EUCs and even double-wheelers like Segway are the solution to the individual transportation issue.

I remember how is like to live in London. Almost every day smog, high air pollution, very slow transportation, because of bikers (bikers go first and block all lanes, then buses and cars have the same speed).

I hate breathing this shit from all cars etc. and also don't like primitive bikes.

EUCs are more safe, well at least you have to be smart enough to buy one and learn how to ride. It's clean energy, zero emissions transportation. Sure, you can tell if you don't use solar cells to charge, you still contribute to the air pollution. But actually you don't. It's easier to change the electicity source or have pollution in one place (power plant), than to have the pollution sources everywhere (cars, motorcycles).

London is polluted enough by cars and homes heating (well, Brits don't learn from their mistakes, Great Smog didn't teach them anything). Banning new ways of clean transportation is very bad for the world, but it's nothing new. Oil companies have too big influence over the world.

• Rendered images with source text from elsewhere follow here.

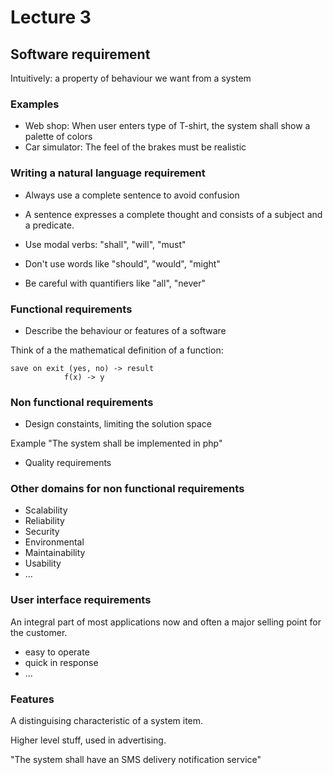 # Lecture 3

## Software requirement
Intuitively: a property of behaviour we want from a system

### Examples
- Web shop: When user enters type of T-shirt, the system shall show a palette of colors
- Car simulator: The feel of the brakes must be realistic

### Writing a natural language requirement

- Always use a complete sentence to avoid confusion

- A sentence expresses a complete thought and consists of a subject and a predicate.

- Use modal verbs: "shall", "will", "must"

- Don't use words like "should", "would", "might"

- Be careful with quantifiers like "all", "never"

### Functional requirements

- Describe the behaviour or features of a software

Think of a the mathematical definition of a function: 

    save on exit (yes, no) -> result
                f(x) -> y

### Non functional requirements

- Design constaints, limiting the solution space

Example "The system shall be implemented in php"

- Quality requirements

### Other domains for non functional requirements

- Scalability
- Reliability
- Security
- Environmental
- Maintainability
- Usability
- ...

### User interface requirements

An integral part of most applications now and often a major selling point for the 
customer.
- easy to operate
- quick in response
- ...

### Features

A distinguising characteristic of a system item.

Higher level stuff, used in advertising.

"The system shall have an SMS delivery notification service"


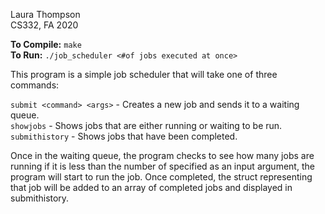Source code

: Laura Thompson  
CS332, FA 2020

**To Compile:** `make`  
**To Run:** `./job_scheduler <#of jobs executed at once>`

This program is a simple job scheduler that will take one of three commands:

`submit <command> <args>` - Creates a new job and sends it to a waiting queue.  
`showjobs` - Shows jobs that are either running or
waiting to be run.  
`submithistory` - Shows jobs that have been completed.

Once in the waiting queue, the program checks to see how many jobs are running
if it is less than the number of specified as an input argument, the program
will start to run the job. Once completed, the struct representing that job
will be added to an array of completed jobs and displayed in submithistory.
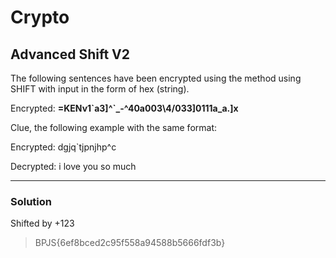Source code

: # Crypto

## Advanced Shift V2

The following sentences have been encrypted using the method using SHIFT with input in the form of hex (string).

Encrypted: **=KENv1\`a3]^`_-^40a003\4/033]0111a_a.]x**

Clue, the following example with the same format:

Encrypted: dgjq`tjpnjhp^c

Decrypted: i love you so much

---

### Solution

Shifted by +123

>BPJS{6ef8bced2c95f558a94588b5666fdf3b}
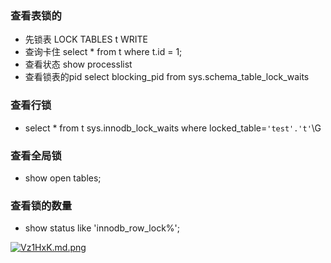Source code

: ### 查看表锁的

* 先锁表 LOCK TABLES t WRITE
* 查询卡住 select * from t where t.id = 1;
* 查看状态 show processlist
* 查看锁表的pid select blocking_pid from sys.schema_table_lock_waits 

### 查看行锁
* select * from t sys.innodb_lock_waits where locked_table=`'test'.'t'`\G

### 查看全局锁
* show open tables;

### 查看锁的数量
* show status like 'innodb_row_lock%';

[![Vz1HxK.md.png](https://s2.ax1x.com/2019/06/21/Vz1HxK.md.png)](https://imgchr.com/i/Vz1HxK)
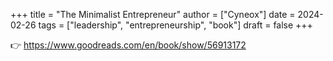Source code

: +++
title = "The Minimalist Entrepreneur"
author = ["Cyneox"]
date = 2024-02-26
tags = ["leadership", "entrepreneurship", "book"]
draft = false
+++

👉 <https://www.goodreads.com/en/book/show/56913172>
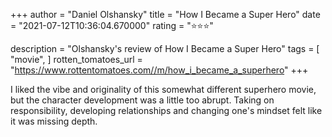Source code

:+++
author = "Daniel Olshansky"
title = "How I Became a Super Hero"
date = "2021-07-12T10:36:04.670000"
rating = "⭐⭐⭐"

description = "Olshansky's review of How I Became a Super Hero"
tags = [
    "movie",
]
rotten_tomatoes_url = "https://www.rottentomatoes.com//m/how_i_became_a_superhero"
+++

I liked the vibe and originality of this somewhat different superhero movie, but the character development was a little too abrupt. Taking on responsibility, developing relationships and changing one's mindset felt like it was missing depth.
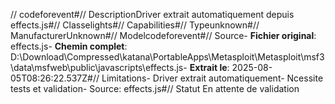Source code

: // codeforevent#// DescriptionDriver extrait automatiquement depuis effects.js#// Classelights#// Capabilities#// Typeunknown#// ManufacturerUnknown#// Modelcodeforevent#// Source- **Fichier original**: effects.js- **Chemin complet**: D:\Download\Compressed\katana\PortableApps\Metasploit\Metasploit\msf3\data\msfweb\public\javascripts\effects.js- **Extrait le**: 2025-08-05T08:26:22.537Z#// Limitations- Driver extrait automatiquement- Ncessite tests et validation- Source: effects.js#// Statut En attente de validation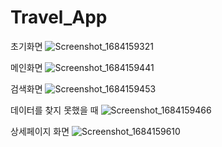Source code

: # Travel_App

초기화면
![Screenshot_1684159321](https://github.com/slthdwnsl/Travel_App/assets/105212882/901a9d3d-c199-4086-96a6-da6f1654f1bb)

메인화면
![Screenshot_1684159441](https://github.com/slthdwnsl/Travel_App/assets/105212882/eb07d2e3-f67e-4dab-a302-7f2a0615c8dc)

검색화면
![Screenshot_1684159453](https://github.com/slthdwnsl/Travel_App/assets/105212882/af125c35-ddfd-4868-bc6e-da2f17de1742)

데이터를 찾지 못했을 때
![Screenshot_1684159466](https://github.com/slthdwnsl/Travel_App/assets/105212882/cf234a75-b037-475a-b7a9-891f8a6d402d)

상세페이지 화면
![Screenshot_1684159610](https://github.com/slthdwnsl/Travel_App/assets/105212882/064d273e-67d8-4a0f-a8ed-a01ebb65ba05)
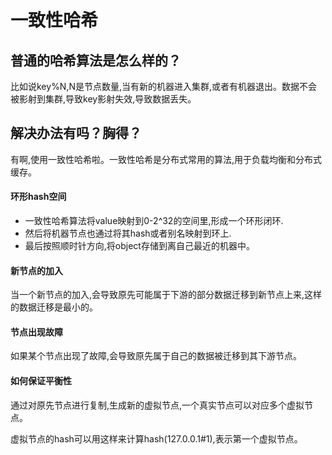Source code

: # 一致性哈希

## 普通的哈希算法是怎么样的？
比如说key%N,N是节点数量,当有新的机器进入集群,或者有机器退出。数据不会被影射到集群,导致key影射失效,导致数据丢失。

## 解决办法有吗？胸得？
有啊,使用一致性哈希啦。一致性哈希是分布式常用的算法,用于负载均衡和分布式缓存。

#### 环形hash空间
* 一致性哈希算法将value映射到0-2^32的空间里,形成一个环形闭环.
* 然后将机器节点也通过将其hash或者别名映射到环上.
* 最后按照顺时针方向,将object存储到离自己最近的机器中。

#### 新节点的加入
当一个新节点的加入,会导致原先可能属于下游的部分数据迁移到新节点上来,这样的数据迁移是最小的。
#### 节点出现故障
如果某个节点出现了故障,会导致原先属于自己的数据被迁移到其下游节点。

#### 如何保证平衡性
通过对原先节点进行复制,生成新的虚拟节点,一个真实节点可以对应多个虚拟节点。

虚拟节点的hash可以用这样来计算hash(127.0.0.1#1),表示第一个虚拟节点。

Sorry for my English, I'm drunk.

It's the mixing of transportation modes that cause concerns. Today we have 2 areas for traffic in a city like London: roads and sidewalks. Bicycles share the road with cars (and buses, and trucks), and there are issues enough. When a bicycle rides on a sidewalk, it's a problem and pedestrians resent it. The solution is, like in other cities, to have reserved bicycles lanes. Then you would only "compatible traffic" sharing the same lane. Add electric bicycles to the mix (regulated), and you'd have a great solution.

EUCs, fun as they are, don't mix either with pedestrians nor bicycles, so you are introducing yet another kind of traffic (same for skateboards). It's not surprising that, as soon as these things go above a very small number of early adopters, there is the question of regulation.

Same happened in the drone field. Years ago early adopters could fly pretty much anywhere with the police curiously watching, these days it's heavily regulated. In both cases, the idiots owners are the ones driving regulation (i.e. not the majority of well behaved users)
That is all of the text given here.